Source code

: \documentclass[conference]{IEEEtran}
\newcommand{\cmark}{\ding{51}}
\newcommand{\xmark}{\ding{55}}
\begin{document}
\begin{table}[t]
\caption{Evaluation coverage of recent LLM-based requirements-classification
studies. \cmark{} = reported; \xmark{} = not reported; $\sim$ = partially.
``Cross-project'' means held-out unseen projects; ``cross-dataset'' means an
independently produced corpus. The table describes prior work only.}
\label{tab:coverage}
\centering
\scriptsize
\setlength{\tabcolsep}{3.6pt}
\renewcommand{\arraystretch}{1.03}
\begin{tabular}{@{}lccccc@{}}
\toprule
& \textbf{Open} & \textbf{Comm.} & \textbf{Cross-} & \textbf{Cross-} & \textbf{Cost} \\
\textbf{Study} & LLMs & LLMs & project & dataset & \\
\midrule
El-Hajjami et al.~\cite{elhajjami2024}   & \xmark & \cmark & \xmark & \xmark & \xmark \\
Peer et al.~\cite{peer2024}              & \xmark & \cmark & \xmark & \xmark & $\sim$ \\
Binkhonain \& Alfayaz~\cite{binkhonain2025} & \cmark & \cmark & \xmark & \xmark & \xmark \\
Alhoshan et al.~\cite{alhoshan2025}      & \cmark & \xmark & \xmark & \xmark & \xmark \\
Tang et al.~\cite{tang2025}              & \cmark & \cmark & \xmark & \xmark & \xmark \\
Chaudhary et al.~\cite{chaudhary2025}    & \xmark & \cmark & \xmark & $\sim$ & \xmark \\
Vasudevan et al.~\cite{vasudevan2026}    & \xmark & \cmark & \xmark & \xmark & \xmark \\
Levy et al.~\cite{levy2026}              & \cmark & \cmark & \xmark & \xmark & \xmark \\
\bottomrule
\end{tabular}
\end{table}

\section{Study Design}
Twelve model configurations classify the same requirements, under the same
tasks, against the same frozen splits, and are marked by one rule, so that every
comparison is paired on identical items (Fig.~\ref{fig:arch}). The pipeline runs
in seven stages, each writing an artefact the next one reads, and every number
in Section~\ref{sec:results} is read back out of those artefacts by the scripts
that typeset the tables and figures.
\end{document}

◆ Goal of the exercise
Read the listing above, then copy every line that includes the string "Cross".

◆ Result of the exercise
``Cross-project'' means held-out unseen projects; ``cross-dataset'' means an
& \textbf{Open} & \textbf{Comm.} & \textbf{Cross-} & \textbf{Cross-} & \textbf{Cost} \\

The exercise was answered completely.